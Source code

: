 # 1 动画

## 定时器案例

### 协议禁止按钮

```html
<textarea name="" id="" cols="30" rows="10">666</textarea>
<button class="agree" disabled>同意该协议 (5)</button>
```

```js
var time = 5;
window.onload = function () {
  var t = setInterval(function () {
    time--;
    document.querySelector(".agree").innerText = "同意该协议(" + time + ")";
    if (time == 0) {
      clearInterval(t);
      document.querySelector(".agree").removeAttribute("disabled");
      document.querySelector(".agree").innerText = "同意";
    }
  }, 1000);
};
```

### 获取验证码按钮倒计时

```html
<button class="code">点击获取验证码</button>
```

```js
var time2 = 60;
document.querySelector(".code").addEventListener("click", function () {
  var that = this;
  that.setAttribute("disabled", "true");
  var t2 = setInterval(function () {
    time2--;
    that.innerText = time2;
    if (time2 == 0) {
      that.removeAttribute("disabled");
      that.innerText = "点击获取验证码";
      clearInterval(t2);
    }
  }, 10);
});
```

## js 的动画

==============================

§ **Task requirements**: In the material above, find every line with the word "点击获取验证码" and show it.

§ **Completed task**:
<button class="code">点击获取验证码</button>
      that.innerText = "点击获取验证码";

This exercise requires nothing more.